【オリックス】まだ首位、希望の光消さない…14年2位でM点灯もV逸「10・2」教訓に

スポーツ報知
3回2死、山口航輝に右越え三塁打を打たれた宮城大弥(カメラ・義村 治子)

◆パ・リーグ オリックス1―6ロッテ(14日・京セラドーム大阪)

 勝利に沸くロッテナインを背に、猛牛ナインは静かにベンチ裏へ引き上げた。3連戦初戦を引き分けて先に優勝マジック点灯に王手をかけながら、2連敗で逆に「M9」をともされた。中嶋監督は「ああだこうだ言ったって、残り数試合。自分らの野球を思い出さなきゃいけない」。下を向かず、強くゲキを飛ばした。

 先発の宮城が踏ん張れなかった。初回1死一、二塁から2者連続の適時二塁打で、いきなり3失点。2、3回にも1失点して自己ワーストの5失点で、同ワーストタイの5回降板。3回途中5失点でKOされた前日の山崎福に続き、序盤で相手に主導権を渡してしまった。同級生の佐々木朗との投げ合いに敗れた左腕は「一番大事なゲームで、全然投げることができなくて。申し訳ないということしかありません」と悔しさをにじませた。

 打線もこの3連戦で挙げた5点は3本塁打のみ。この日も7回無死一、二塁の絶好機にあと1本が出なかった。3日間で計5イニングあった得点圏で、適時打は生まれず。V争いの佳境で投打に深刻な状況だが、指揮官は「重圧は今は、誰にでもかかるわけだから」と今こそ奮起を求めた。
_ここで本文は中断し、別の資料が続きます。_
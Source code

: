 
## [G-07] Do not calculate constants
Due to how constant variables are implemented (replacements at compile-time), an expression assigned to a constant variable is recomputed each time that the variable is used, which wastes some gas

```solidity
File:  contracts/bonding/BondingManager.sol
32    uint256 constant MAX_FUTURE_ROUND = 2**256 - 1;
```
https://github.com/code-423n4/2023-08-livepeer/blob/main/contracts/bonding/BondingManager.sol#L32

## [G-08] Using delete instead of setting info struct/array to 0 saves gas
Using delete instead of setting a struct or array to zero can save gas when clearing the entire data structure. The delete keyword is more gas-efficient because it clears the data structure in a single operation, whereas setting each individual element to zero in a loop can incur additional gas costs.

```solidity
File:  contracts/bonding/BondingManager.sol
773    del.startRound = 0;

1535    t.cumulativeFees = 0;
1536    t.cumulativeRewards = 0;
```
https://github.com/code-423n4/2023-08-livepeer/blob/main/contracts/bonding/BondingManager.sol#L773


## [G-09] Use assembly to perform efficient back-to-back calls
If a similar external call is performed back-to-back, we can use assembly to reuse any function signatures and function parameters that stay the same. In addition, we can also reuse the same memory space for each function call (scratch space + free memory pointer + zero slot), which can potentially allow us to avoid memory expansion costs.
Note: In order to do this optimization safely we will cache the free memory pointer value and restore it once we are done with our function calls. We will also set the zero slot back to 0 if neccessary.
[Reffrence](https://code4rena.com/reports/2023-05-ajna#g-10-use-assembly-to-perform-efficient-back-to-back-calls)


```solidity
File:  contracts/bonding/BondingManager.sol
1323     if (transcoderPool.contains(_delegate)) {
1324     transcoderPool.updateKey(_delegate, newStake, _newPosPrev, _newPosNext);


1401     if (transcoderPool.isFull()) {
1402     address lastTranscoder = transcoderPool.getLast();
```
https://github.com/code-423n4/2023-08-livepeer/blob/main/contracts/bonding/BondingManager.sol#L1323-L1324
 ひとまず自力優勝が消えたのは事実だが、悲観する必要はない。14年の「10・2」の死闘が教訓だ。くしくも、7年前は逆の立場で、2位ながら先に優勝マジックを点灯。しかし、最後の最後に直接対決でソフトバンクに敗れ、勝率2厘差でVをさらわれた。「難しく考えすぎているのかな。シンプルに。そうやれたら、また上がってくるのかなと思う」と中嶋監督。マジックはともりもすれば、消えもする。闘志の炎を燃やし続ければ、希望の光は消えない。(宮崎 尚行)

 ◆14年パ・リーグV争い オリックスが9月25日の西武戦で勝利し、首位ソフトバンクと0・5差の2位のまま優勝マジック7が点灯。残り試合数が8で、ソフトバンクより5試合も多かったために起きた珍事だった。0差で迎えた10月2日の直接対決はシーズン最終戦の首位ソフトバンクが勝てば優勝、2位オリックスが勝てば首位が入れ替わり、残り2試合でマジック1が再点灯する大一番だった。結果はオリックスの延長10回サヨナラ負け。96年以来のVは幻に終わった。